A groundbreaking discovery in Dallas-Fort Worth reveals Ampelognathus coheni, a new dinosaur species from 96 million years ago, noteworthy for being a rare herbivore find in North Texas, according to an Earth.com article which says,
“An extraordinary discovery has been made in the Dallas-Fort Worth area of Texas, as experts have identified a new dinosaur species that lived approximately 96 million years ago. The species, named Ampelognathus coheni, is particularly significant because herbivorous dinosaur fossils are seldom found in North Texas.
According to the researchers, Ampelognathus coheni is the first small-bodied ornithopod dinosaur discovered from the Lewisville Formation.”

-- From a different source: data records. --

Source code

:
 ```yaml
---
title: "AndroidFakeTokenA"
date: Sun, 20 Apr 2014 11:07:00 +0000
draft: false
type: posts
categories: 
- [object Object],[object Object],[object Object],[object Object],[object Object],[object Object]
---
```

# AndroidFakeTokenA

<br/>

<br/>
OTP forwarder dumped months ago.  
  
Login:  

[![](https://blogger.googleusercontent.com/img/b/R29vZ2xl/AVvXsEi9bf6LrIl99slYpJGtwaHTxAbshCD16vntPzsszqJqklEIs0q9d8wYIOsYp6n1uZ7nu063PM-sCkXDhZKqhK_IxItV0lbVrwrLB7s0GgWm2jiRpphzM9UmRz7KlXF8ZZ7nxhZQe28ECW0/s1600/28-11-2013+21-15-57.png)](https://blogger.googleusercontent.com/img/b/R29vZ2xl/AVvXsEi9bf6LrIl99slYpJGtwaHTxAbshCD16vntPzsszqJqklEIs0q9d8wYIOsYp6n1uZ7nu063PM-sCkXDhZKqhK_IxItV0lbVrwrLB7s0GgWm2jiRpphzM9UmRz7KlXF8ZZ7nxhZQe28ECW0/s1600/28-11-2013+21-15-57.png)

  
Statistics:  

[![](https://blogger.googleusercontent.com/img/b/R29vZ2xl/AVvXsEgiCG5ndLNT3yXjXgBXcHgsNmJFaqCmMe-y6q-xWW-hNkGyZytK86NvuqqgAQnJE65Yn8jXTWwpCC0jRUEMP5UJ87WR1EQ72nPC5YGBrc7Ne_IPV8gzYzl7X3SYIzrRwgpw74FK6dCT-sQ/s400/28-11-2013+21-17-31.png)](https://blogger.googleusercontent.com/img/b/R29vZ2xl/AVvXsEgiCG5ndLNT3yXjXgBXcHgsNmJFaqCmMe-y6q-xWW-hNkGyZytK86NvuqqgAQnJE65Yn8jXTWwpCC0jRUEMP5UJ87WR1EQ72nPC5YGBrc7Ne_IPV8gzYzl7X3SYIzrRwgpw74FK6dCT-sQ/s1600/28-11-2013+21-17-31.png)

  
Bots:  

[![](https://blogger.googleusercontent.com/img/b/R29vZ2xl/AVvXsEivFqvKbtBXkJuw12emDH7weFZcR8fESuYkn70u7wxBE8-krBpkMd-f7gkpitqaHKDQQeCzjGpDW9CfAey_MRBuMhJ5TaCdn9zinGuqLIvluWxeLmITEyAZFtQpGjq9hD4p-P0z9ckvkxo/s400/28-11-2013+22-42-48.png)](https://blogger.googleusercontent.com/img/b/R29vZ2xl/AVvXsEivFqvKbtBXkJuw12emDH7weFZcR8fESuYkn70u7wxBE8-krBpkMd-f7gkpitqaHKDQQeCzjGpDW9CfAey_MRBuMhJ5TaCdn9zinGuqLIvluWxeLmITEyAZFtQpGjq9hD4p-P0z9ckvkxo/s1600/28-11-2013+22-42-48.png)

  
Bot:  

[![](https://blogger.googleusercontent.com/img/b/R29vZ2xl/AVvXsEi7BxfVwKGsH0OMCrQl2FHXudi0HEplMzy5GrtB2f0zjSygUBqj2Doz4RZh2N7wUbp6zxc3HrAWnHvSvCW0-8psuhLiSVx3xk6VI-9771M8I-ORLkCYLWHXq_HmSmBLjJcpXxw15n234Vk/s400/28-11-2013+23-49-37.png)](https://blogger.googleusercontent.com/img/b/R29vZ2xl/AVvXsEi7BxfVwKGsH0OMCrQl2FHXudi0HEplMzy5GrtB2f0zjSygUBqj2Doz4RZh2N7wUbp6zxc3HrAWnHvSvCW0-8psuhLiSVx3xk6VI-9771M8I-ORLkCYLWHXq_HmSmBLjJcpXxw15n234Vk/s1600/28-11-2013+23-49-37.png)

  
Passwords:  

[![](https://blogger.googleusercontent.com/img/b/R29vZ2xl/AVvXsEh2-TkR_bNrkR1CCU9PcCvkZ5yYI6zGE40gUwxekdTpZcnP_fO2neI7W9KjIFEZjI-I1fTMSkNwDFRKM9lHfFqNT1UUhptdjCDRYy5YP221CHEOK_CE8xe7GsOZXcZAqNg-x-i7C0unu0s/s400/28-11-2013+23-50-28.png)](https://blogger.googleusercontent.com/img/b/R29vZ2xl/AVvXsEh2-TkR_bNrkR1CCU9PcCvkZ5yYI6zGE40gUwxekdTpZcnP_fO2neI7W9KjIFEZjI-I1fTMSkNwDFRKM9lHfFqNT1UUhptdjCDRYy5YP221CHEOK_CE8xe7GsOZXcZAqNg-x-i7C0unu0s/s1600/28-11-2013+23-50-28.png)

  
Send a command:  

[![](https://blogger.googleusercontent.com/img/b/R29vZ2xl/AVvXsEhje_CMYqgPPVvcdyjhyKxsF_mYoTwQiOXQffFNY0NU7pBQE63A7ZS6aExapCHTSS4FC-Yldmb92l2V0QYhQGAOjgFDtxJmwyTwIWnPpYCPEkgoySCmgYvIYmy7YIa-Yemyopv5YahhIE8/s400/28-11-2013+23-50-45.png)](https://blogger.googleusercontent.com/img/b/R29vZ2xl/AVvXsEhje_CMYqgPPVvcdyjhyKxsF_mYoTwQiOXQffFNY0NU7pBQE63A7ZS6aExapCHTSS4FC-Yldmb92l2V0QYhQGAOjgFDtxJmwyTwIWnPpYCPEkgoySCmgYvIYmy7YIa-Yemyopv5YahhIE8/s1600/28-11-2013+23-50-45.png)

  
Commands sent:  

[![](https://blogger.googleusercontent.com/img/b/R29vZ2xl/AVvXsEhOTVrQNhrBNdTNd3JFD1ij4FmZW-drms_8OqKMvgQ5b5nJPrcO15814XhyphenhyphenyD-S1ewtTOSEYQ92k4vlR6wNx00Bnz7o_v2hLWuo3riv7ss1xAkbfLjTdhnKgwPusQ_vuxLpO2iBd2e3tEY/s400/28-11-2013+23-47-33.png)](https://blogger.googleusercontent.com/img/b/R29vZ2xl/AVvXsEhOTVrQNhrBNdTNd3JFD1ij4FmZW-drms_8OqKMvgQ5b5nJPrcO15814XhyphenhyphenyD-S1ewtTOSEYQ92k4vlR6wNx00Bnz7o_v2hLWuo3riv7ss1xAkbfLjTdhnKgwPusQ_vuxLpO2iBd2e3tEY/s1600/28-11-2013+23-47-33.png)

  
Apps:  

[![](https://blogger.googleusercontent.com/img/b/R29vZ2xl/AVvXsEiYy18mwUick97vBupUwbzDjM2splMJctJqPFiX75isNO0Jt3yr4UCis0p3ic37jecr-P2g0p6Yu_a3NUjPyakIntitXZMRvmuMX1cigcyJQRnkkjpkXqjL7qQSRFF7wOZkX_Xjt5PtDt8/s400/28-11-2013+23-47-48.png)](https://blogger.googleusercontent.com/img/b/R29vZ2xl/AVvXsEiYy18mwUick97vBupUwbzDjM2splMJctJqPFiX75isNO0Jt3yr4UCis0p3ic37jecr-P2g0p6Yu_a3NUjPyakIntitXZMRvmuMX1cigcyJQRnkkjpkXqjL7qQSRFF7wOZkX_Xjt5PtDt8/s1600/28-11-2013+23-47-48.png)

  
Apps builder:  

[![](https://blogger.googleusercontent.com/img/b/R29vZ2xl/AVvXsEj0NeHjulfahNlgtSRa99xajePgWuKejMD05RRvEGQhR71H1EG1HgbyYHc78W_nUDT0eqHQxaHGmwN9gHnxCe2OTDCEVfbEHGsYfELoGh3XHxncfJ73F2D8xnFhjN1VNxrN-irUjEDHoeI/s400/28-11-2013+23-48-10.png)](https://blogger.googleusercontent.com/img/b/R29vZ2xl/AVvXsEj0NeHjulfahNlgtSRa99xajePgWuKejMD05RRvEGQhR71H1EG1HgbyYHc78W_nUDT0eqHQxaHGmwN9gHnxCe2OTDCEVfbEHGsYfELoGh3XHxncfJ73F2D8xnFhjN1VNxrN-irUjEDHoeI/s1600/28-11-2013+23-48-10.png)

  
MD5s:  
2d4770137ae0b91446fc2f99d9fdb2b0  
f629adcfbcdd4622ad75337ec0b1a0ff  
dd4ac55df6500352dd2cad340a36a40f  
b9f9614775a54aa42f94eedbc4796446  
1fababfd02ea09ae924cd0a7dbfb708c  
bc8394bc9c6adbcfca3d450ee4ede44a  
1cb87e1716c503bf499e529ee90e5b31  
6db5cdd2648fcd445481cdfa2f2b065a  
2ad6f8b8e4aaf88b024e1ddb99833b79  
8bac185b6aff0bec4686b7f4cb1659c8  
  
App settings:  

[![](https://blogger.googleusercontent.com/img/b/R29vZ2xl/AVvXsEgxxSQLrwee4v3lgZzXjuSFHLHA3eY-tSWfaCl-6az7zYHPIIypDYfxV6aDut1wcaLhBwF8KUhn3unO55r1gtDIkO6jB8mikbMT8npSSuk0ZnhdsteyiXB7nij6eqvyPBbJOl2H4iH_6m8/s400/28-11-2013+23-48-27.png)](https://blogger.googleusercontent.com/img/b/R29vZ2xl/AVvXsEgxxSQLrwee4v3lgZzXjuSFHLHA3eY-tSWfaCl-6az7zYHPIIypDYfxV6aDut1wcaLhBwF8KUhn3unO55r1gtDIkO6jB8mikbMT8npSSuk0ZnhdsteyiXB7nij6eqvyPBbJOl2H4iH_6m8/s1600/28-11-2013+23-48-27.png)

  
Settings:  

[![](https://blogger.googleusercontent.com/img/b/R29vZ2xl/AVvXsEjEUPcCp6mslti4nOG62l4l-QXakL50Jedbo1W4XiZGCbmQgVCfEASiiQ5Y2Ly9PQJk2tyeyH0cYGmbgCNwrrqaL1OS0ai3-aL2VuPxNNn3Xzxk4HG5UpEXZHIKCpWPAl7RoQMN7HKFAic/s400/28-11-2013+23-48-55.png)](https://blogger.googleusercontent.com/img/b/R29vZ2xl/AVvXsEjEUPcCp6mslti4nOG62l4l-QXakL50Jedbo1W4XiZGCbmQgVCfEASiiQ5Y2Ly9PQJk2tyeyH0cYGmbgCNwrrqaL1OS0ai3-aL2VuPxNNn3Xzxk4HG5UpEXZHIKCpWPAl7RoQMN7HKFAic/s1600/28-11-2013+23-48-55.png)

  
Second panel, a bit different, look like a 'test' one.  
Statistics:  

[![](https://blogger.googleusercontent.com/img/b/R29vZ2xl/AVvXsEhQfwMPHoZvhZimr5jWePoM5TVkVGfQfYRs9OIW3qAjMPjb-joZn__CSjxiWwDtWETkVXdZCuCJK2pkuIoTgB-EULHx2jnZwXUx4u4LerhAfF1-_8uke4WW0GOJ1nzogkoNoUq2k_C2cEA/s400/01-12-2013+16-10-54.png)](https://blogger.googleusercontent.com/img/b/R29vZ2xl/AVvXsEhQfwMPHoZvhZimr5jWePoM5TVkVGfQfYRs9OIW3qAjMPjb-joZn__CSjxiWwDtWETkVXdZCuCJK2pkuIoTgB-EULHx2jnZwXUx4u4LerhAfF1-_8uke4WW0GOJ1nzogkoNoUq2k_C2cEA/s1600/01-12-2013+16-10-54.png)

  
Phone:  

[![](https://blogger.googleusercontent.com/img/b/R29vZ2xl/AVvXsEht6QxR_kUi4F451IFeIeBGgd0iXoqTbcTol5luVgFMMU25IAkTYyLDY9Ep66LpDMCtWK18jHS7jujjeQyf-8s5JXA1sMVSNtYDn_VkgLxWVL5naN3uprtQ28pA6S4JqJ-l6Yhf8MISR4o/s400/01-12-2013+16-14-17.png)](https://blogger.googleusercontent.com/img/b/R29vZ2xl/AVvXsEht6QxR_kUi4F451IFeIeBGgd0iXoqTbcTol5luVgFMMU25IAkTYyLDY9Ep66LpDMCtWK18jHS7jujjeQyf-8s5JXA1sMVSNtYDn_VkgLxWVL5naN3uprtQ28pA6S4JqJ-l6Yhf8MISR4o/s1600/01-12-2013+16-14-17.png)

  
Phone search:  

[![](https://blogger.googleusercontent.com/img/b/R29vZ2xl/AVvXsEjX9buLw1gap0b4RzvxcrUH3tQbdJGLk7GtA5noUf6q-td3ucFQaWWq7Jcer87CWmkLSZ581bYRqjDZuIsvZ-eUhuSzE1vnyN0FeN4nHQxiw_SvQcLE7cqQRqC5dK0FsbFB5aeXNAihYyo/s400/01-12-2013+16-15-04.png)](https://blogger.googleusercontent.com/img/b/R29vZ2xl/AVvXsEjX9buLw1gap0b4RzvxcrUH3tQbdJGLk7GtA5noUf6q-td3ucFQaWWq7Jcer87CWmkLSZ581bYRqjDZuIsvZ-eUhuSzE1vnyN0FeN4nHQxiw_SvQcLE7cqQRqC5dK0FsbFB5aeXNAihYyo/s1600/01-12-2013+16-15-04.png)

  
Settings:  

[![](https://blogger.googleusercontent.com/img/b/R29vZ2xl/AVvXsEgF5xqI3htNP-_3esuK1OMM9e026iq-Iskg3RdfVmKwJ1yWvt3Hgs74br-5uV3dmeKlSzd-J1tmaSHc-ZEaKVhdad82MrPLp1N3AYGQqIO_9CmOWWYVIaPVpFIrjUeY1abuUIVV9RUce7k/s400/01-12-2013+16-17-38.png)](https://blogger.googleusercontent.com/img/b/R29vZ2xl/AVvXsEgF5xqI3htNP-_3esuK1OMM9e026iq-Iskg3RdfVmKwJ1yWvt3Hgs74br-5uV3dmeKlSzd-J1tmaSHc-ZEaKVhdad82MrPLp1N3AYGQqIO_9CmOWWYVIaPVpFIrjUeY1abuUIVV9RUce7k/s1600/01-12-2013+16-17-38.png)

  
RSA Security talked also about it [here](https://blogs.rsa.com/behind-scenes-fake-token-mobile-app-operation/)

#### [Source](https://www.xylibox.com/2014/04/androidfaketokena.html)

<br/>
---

In 2020, a jawbone fossil found near Lake Grapevine initially puzzled scientists, who thought it belonged to a small crocodile. However, closer examination revealed a new dinosaur species, according to a Physorg article. They say,
“In 2020, a small fossil of a jawbone was discovered at a rock formation near Lake Grapevine, outside Dallas, where paleontologists with the museum have been collecting fossils for years. Initially, scientists thought the two-inch-long jaw fossil belonged to a small crocodile, but they soon discovered they were wrong.

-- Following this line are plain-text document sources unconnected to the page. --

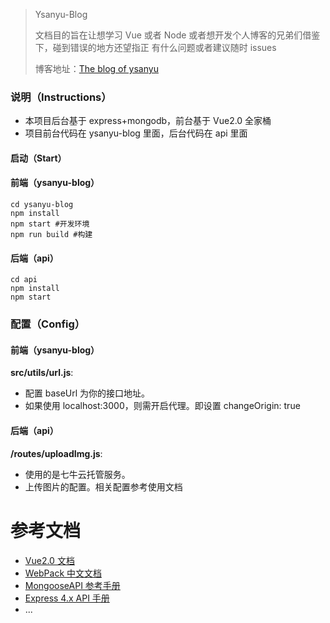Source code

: > Ysanyu-Blog
>
> 文档目的旨在让想学习 Vue 或者 Node 或者想开发个人博客的兄弟们借鉴下，碰到错误的地方还望指正
> 有什么问题或者建议随时 issues
>
> 博客地址：[The blog of ysanyu](http://blog.ysanyu.com)

### 说明（Instructions）

- 本项目后台基于 express+mongodb，前台基于 Vue2.0 全家桶
- 项目前台代码在 ysanyu-blog 里面，后台代码在 api 里面

#### 启动（Start）

#### 前端（ysanyu-blog）

```
cd ysanyu-blog
npm install
npm start #开发环境
npm run build #构建
```

#### 后端（api）

```
cd api
npm install
npm start
```

### 配置（Config）

#### 前端（ysanyu-blog）

**src/utils/url.js**:

- 配置 baseUrl 为你的接口地址。
- 如果使用 localhost:3000，则需开启代理。即设置 changeOrigin: true

#### 后端（api）

**/routes/uploadImg.js**:

- 使用的是七牛云托管服务。
- 上传图片的配置。相关配置参考使用文档

# 参考文档

- [Vue2.0 文档](https://cn.vuejs.org/v2/api/)
- [WebPack 中文文档](https://doc.webpack-china.org/)
- [MongooseAPI 参考手册](http://www.nodeclass.com/api/mongoose.html)
- [Express 4.x API 手册](http://www.expressjs.com.cn/4x/api.html)
- ...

“It wasn’t until we got it back to the lab and got under a microscope and cleaned it up using little pins and needles,” said Ron Tykoski, vice president of science at the Perot, “that we realized it was not like a little crocodile, but instead it was a new little kind of dinosaur.””
The confirmation of this little dinosaur’s presence in North Texas underscores its historical connection to the region, hinting at the possibility of further discoveries in the years to come.